## Input

((

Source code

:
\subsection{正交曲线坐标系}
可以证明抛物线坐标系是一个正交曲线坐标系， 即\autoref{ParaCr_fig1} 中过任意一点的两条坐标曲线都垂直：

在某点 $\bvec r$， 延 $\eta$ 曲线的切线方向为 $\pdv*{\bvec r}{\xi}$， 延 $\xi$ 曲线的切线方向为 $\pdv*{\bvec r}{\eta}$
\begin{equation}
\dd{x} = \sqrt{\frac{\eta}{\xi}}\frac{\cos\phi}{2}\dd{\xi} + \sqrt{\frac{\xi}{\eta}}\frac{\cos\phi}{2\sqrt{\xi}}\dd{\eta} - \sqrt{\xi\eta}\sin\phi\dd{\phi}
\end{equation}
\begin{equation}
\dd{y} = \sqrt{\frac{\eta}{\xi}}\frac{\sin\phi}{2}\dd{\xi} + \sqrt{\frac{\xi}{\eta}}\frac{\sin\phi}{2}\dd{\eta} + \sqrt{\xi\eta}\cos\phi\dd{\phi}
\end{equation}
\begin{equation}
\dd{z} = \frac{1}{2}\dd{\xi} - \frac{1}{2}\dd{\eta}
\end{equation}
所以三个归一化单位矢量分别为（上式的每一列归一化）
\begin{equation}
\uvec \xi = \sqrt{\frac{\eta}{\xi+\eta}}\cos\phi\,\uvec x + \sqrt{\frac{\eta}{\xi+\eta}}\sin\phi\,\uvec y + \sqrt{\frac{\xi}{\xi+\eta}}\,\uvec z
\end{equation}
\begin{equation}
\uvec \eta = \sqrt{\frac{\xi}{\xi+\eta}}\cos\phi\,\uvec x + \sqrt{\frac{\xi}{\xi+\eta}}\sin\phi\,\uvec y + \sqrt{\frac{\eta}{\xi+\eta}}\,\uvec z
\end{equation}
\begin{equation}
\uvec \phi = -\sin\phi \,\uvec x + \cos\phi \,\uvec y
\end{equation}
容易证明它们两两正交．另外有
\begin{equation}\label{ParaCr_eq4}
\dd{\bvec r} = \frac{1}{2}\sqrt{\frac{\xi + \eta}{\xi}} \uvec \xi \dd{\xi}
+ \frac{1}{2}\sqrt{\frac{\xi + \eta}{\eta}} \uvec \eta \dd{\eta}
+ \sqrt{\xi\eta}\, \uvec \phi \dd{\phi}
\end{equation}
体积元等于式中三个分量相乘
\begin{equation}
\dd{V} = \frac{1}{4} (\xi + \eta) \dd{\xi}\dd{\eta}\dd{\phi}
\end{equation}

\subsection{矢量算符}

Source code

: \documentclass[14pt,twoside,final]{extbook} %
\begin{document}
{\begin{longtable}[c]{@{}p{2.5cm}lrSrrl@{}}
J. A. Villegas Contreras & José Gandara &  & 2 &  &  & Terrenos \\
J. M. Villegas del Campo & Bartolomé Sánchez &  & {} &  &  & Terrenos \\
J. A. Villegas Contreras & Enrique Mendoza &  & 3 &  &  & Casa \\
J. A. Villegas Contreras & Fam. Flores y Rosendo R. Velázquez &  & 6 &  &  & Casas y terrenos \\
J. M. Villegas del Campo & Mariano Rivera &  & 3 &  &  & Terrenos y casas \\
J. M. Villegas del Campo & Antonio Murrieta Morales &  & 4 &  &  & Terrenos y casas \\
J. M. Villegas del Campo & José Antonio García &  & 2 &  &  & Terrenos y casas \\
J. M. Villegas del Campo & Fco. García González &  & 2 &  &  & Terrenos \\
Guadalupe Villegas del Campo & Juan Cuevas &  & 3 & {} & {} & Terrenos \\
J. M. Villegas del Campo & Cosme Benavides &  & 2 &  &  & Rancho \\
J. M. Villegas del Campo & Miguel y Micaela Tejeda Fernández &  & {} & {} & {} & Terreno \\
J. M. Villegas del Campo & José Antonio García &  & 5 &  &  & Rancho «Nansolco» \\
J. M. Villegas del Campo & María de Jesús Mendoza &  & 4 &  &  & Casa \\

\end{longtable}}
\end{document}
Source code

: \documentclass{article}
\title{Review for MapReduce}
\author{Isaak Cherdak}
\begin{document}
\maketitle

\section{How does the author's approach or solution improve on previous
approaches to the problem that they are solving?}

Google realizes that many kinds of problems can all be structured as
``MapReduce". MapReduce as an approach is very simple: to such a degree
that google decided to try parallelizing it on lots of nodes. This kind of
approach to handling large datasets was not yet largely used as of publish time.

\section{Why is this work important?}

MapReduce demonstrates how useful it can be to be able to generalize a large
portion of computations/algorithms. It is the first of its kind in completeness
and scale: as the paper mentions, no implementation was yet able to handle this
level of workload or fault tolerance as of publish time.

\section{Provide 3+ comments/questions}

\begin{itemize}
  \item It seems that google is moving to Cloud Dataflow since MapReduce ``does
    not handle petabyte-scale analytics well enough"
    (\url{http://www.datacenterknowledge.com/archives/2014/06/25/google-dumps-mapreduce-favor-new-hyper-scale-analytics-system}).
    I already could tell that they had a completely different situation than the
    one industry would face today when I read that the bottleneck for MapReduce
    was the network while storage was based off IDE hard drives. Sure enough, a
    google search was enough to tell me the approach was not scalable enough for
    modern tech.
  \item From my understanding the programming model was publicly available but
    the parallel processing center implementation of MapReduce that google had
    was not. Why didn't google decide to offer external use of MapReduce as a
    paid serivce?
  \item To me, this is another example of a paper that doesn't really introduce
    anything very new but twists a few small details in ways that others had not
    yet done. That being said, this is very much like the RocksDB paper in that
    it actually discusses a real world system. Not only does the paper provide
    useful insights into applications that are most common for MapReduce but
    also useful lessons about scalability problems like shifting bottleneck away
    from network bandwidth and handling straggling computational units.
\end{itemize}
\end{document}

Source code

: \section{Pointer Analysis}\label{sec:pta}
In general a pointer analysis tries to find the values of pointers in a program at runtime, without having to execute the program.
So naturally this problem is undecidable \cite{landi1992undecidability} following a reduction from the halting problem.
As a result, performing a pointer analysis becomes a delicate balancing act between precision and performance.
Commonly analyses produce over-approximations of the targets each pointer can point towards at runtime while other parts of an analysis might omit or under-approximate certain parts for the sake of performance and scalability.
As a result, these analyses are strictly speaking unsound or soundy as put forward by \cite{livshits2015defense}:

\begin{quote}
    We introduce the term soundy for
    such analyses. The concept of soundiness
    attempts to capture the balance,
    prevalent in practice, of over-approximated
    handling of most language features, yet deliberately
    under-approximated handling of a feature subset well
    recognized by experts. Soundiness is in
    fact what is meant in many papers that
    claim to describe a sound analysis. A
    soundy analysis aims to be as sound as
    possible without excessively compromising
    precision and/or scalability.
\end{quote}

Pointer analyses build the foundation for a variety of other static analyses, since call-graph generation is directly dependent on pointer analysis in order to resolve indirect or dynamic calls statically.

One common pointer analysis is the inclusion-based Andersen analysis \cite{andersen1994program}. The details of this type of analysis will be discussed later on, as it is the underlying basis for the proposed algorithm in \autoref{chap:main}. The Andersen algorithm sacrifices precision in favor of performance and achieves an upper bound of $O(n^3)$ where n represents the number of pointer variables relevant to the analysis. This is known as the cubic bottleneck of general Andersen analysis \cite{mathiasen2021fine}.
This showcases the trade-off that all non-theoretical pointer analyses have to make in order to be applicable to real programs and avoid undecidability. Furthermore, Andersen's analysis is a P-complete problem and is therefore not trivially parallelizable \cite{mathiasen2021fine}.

))

## Problem requirements
Look above for the line containing "As a result, performing" and the line containing "soundy analysis aims to be as sound as". Transcribe both, with the lines between them, exactly.

## Written answer
As a result, performing a pointer analysis becomes a delicate balancing act between precision and performance.
Commonly analyses produce over-approximations of the targets each pointer can point towards at runtime while other parts of an analysis might omit or under-approximate certain parts for the sake of performance and scalability.
As a result, these analyses are strictly speaking unsound or soundy as put forward by \cite{livshits2015defense}:

\begin{quote}
    We introduce the term soundy for
    such analyses. The concept of soundiness
    attempts to capture the balance,
    prevalent in practice, of over-approximated
    handling of most language features, yet deliberately
    under-approximated handling of a feature subset well
    recognized by experts. Soundiness is in
    fact what is meant in many papers that
    claim to describe a sound analysis. A
    soundy analysis aims to be as sound as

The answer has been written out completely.